On Thursday at The Royal Golf Club in Japan, Kay’s bogey-free round was the lowest in the history of the championship, bettering the six-under-par 65 effort of the reigning champion Atthaya Thitikul of Thailand in the first round in Singapore last year.
Becky Kay (Credit: WAAP)
The world No.9 was also bogey-free for her opening round and finished one shot behind the leader at seven-under par 65.
Riri Sadoyama, from the host nation Japan, hit the first shot of the championship and came home in 66, tied for the third place alongside Korea’s Yae-Eun Hong.
On a difficult golf course, playing slightly easier because of the receptive greens following the overnight rain, as many as 45 players shot par or better.
It was Kay who made the most of the conditions, including a run of seven birdies in nine holes from the 13th onwards after starting at the 10th tee.

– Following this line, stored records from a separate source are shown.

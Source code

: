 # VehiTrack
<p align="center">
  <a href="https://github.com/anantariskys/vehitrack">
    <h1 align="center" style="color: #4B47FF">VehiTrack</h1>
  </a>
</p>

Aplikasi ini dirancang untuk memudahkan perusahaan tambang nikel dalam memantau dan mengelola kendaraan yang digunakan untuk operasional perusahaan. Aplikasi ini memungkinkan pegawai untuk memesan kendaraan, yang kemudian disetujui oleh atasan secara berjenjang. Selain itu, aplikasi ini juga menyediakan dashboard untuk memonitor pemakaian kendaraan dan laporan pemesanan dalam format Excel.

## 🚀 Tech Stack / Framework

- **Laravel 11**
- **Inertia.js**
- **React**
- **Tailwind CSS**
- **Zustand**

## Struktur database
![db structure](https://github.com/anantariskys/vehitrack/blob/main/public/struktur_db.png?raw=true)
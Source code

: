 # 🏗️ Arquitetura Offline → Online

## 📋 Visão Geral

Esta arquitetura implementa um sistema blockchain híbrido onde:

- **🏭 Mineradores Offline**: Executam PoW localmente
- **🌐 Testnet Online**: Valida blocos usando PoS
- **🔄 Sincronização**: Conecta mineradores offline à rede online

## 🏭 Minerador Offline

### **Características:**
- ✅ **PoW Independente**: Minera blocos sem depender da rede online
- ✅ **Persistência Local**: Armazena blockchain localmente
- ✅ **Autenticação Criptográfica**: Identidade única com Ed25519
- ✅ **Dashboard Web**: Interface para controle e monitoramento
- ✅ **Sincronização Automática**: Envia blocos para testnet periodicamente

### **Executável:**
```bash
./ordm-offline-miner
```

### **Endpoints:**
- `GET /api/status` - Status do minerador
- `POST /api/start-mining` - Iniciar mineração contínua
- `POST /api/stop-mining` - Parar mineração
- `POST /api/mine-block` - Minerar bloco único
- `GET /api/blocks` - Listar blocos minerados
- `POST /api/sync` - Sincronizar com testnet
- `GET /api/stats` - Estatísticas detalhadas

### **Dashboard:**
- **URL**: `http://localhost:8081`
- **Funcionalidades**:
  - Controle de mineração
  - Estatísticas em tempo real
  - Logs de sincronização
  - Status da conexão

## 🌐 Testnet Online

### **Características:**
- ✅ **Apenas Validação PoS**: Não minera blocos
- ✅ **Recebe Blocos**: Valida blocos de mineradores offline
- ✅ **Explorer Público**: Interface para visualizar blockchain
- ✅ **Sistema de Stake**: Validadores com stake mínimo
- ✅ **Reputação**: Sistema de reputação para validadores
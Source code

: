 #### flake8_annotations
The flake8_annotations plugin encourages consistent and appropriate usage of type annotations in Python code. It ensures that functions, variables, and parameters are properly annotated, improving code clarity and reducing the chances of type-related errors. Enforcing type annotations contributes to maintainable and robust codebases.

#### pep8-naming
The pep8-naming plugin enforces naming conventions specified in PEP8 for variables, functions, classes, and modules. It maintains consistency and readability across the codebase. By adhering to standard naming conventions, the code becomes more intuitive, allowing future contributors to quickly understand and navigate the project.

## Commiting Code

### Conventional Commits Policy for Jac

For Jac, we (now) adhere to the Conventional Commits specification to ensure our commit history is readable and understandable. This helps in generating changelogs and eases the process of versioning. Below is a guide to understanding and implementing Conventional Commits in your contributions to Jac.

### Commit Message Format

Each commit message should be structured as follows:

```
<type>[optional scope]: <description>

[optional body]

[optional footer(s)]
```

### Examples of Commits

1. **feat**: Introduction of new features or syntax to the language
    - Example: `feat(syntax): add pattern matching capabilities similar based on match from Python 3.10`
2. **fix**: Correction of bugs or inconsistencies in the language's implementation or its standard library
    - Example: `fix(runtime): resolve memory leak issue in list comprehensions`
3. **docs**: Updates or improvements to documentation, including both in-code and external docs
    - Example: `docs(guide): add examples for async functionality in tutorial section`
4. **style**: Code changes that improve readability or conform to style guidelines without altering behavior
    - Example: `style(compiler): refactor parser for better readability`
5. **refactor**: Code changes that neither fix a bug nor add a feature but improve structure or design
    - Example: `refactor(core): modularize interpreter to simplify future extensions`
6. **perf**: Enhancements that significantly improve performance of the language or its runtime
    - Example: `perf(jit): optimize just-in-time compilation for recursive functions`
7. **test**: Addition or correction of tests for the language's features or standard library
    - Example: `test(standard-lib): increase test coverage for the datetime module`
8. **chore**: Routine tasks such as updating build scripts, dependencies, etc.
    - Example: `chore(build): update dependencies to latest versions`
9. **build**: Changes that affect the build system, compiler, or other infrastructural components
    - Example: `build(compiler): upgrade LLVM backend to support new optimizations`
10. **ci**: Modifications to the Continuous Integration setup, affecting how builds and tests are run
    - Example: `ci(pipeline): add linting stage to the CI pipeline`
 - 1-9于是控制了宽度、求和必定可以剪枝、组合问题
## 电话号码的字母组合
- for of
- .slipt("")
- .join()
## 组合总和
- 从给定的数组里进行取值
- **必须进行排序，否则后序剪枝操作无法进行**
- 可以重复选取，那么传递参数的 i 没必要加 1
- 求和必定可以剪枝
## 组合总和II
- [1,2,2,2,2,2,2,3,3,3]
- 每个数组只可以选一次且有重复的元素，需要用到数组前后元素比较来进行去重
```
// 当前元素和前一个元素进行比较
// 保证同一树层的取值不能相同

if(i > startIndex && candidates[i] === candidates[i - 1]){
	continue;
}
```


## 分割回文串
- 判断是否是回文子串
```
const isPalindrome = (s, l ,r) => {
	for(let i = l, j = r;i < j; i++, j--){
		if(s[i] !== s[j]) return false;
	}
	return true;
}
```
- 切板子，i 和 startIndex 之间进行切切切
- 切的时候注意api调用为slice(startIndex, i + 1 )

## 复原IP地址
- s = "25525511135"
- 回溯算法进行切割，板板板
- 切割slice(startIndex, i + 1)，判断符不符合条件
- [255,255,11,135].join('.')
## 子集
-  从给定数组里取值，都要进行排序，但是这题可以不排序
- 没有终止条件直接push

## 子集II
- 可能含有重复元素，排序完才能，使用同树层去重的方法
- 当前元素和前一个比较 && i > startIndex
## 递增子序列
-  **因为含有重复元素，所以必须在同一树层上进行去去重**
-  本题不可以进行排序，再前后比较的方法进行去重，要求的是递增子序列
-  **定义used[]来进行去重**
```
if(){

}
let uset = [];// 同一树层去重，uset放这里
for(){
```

“I got off to a good start with a birdie and I guess I just kept it rolling. The putts that I needed to make, I made and I hit it close. I just played golf, that’s what I did. I’m really stoked,” said Kay, who continues her fine form having won twice in her last four starts in Australia.
“I just wanted to make more birdies. I finished with four birdies on the back nine (her front nine), and I had two early ones on and six pars to finish. I had the opportunities to have more birdies but I’m not complaining.”
Grace Kim was the next of the Australians finishing in equal 12th with an opening round of 70 while Julienne Soo, Maddison Hinson-Tolchard and Doey Choi were another two shots back in a tie for 33rd place.
2019 Master of the Amateurs winner, Stephanie Kyriacou, is 46th.
The Championship has an ‘Elite’ status in the women’s World Amateur Golf Ranking (WAGR). The field is 80 players from 19 countries and includes 17 ranked inside the top-100 of the WAGR. The champion will earn a spot in two of the five women’s majors – the AIG Women’s British Open and the Evian Championship. She will also receive an invite to the 2020 Augusta National Women’s Amateur.